# San Diego scorpion ID PLEASE!



## KyuZo (Jul 21, 2009)

found a few of these guys in San Diego, i was wondering if anyone kno what species they are? size is around 2.5"-3"

with nice fat tail


----------



## GideonSmith08 (Jul 21, 2009)

V. spinigerus?


----------



## Michiel (Jul 21, 2009)

I think it is some kind of Vaejovid, no clue on the species though. I am not into North American scorps...


----------



## K3jser (Jul 21, 2009)

GideonSmith08 said:


> V. spinigerus?


You mean H.spinigerus

looks like either a Hoffmanius sp or Vaejovis sp. 
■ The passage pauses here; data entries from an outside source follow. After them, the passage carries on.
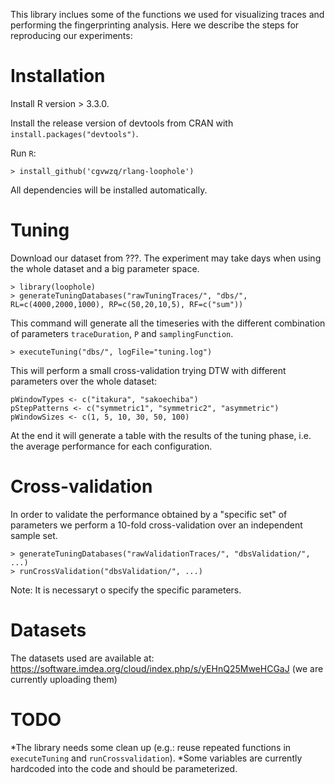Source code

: This library inclues some of the functions we used for visualizing traces and performing the fingerprinting analysis.
Here we describe the steps for reproducing our experiments:

# Installation

Install R version > 3.3.0.

Install the release version of devtools from CRAN with `install.packages("devtools")`.

Run `R`:

`> install_github('cgvwzq/rlang-loophole')`

All dependencies will be installed automatically.

# Tuning

Download our dataset from ???. The experiment may take days when using the whole dataset and a big parameter space.

```
> library(loophole)
> generateTuningDatabases("rawTuningTraces/", "dbs/", RL=c(4000,2000,1000), RP=c(50,20,10,5), RF=c("sum"))
```

This command will generate all the timeseries with the different combination of parameters `traceDuration`, `P` and `samplingFunction`.

`> executeTuning("dbs/", logFile="tuning.log")`

This will perform a small cross-validation trying DTW with different parameters over the whole dataset:
```
pWindowTypes <- c("itakura", "sakoechiba")
pStepPatterns <- c("symmetric1", "symmetric2", "asymmetric")
pWindowSizes <- c(1, 5, 10, 30, 50, 100)
```

At the end it will generate a table with the results of the tuning phase, i.e. the average performance for each configuration.

# Cross-validation

In order to validate the performance obtained by a "specific set" of parameters we perform a 10-fold cross-validation over an independent sample set.

```
> generateTuningDatabases("rawValidationTraces/", "dbsValidation/", ...)
> runCrossValidation("dbsValidation/", ...)
```

Note: It is necessaryt o specify the specific parameters.

# Datasets
The datasets used are available at: https://software.imdea.org/cloud/index.php/s/yEHnQ25MweHCGaJ (we are currently uploading them) 

# TODO
*The library needs some clean up (e.g.: reuse repeated functions in `executeTuning` and `runCrossvalidation`).
*Some variables are currently hardcoded into the code and should be parameterized.


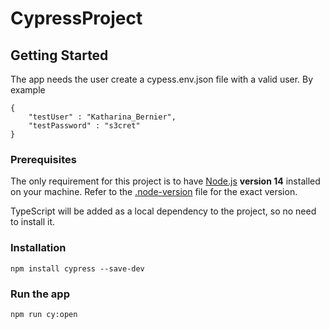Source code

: # CypressProject

## Getting Started
The app needs the user create a cypess.env.json file with a valid user. By example

```shell
{
    "testUser" : "Katharina_Bernier",
    "testPassword" : "s3cret"
}
```

### Prerequisites

The only requirement for this project is to have [Node.js](https://nodejs.org/en/) **version 14** installed on your machine. Refer to the [.node-version](./.node-version) file for the exact version.

TypeScript will be added as a local dependency to the project, so no need to install it.

### Installation

```shell
npm install cypress --save-dev
```

### Run the app

```shell
npm run cy:open
```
Local US scorps aint my stronger side..


----------



## pandinus (Jul 21, 2009)

As stated recently in other threads the genus vaejovis is a taxonomic nightmare right now, so the best you are going to be able to get right now and especially without close examination by an expert i "Vaejovis sp." there's no gurantee that all the ones you have are even necessarily the same species.



John


----------



## Nomadinexile (Jul 21, 2009)

*Congrats!*

hey j!  according to ksp's state checklist here:

http://www.angelfire.com/tx4/scorpiones/states.html

There are over 51 scorpions in the FAMILY Vajovidae in California.
*They only list 6 Vaejovis sp. of the GENUS in California 

Click on the Genus' highlighted in blue and it takes you to 4 different list broken down by Families? :?    But however it is broken down, it takes you to the one you click on!  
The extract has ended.